--- START ---

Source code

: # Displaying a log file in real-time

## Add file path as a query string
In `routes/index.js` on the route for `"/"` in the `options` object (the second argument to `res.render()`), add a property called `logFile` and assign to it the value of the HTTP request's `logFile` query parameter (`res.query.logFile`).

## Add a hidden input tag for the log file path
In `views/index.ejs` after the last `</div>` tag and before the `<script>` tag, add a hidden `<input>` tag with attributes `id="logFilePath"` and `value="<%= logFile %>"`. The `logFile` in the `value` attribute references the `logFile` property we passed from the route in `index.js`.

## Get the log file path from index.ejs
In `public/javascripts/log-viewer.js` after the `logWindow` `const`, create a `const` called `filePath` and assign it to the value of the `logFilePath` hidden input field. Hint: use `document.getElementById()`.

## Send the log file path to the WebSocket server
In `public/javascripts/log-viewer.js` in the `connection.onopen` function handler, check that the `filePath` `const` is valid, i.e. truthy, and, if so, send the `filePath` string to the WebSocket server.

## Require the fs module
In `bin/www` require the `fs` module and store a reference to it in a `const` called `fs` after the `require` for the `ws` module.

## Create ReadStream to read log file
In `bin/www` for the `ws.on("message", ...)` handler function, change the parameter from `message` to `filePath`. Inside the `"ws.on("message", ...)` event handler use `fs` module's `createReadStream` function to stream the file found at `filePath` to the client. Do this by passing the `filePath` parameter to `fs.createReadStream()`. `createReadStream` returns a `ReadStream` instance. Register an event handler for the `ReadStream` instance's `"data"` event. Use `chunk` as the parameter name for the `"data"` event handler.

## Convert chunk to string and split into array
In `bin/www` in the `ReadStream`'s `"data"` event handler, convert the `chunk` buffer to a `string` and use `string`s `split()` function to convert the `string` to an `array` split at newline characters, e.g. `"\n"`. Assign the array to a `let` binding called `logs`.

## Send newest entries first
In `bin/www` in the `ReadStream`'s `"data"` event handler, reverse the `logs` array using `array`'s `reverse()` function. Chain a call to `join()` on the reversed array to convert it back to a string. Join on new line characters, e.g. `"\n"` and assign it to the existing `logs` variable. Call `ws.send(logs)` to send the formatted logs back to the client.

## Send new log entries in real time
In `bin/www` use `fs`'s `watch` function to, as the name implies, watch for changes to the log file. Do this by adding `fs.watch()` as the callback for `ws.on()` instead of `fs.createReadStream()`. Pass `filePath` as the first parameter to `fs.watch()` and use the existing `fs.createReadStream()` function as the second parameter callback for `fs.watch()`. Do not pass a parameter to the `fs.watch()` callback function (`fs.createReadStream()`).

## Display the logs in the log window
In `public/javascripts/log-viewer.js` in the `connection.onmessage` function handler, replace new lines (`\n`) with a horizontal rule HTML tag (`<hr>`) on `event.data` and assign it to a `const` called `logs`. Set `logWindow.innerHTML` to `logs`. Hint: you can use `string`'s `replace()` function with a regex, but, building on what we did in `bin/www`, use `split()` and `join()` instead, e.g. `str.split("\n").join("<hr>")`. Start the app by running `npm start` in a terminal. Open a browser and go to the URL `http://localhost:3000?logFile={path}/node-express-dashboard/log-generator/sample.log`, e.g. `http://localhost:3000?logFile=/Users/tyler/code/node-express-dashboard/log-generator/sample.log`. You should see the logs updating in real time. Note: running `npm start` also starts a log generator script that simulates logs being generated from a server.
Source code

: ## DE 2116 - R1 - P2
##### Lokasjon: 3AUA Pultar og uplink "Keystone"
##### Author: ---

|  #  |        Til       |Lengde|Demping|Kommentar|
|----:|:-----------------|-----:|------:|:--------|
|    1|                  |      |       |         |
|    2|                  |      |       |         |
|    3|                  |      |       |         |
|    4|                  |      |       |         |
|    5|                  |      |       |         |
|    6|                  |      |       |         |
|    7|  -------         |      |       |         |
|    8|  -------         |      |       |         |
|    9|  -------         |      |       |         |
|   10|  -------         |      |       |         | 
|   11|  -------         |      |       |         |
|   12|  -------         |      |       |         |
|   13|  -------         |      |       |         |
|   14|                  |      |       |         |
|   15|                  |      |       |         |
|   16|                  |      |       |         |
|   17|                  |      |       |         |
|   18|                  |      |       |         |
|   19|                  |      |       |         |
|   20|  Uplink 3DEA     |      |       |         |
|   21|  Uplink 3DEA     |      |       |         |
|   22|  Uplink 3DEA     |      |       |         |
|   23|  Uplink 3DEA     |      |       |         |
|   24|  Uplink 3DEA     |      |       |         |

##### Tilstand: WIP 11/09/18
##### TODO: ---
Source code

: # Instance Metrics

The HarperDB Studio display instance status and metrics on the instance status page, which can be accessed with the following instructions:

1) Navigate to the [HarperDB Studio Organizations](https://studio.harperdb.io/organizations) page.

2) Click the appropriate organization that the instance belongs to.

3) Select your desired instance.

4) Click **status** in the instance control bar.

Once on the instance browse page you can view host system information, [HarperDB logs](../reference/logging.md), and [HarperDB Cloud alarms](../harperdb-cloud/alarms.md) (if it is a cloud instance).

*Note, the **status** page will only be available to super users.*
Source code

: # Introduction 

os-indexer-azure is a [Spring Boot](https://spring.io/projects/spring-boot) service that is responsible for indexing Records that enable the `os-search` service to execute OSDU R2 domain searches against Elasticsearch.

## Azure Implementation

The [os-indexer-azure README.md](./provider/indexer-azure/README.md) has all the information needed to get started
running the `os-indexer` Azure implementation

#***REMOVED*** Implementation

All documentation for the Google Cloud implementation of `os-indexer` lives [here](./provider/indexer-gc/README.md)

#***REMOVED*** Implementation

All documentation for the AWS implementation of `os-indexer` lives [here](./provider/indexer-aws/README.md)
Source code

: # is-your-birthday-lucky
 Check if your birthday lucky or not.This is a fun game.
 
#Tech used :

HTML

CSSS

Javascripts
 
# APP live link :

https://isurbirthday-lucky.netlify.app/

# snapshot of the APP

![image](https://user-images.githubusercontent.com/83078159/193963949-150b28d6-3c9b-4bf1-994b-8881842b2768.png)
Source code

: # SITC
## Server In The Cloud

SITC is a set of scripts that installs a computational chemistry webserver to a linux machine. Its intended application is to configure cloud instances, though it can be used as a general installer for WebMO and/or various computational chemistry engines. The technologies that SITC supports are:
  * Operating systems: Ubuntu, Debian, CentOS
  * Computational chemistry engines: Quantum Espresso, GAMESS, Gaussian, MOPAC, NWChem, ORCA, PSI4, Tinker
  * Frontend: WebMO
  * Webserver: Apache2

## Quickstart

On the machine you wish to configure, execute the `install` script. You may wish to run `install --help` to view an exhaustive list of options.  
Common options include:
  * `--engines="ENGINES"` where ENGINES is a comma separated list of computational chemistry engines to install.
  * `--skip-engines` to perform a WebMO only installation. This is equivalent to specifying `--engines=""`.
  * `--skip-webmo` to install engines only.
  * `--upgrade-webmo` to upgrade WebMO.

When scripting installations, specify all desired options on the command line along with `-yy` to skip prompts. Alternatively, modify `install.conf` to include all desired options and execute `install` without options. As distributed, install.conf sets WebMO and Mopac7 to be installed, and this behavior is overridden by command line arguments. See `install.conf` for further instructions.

--- END ---

Return only the lines spanning from the first line of the material through the line with "## Add file path as a query string", copied exactly, both ends kept.

Written response:
Source code

: # Displaying a log file in real-time

## Add file path as a query string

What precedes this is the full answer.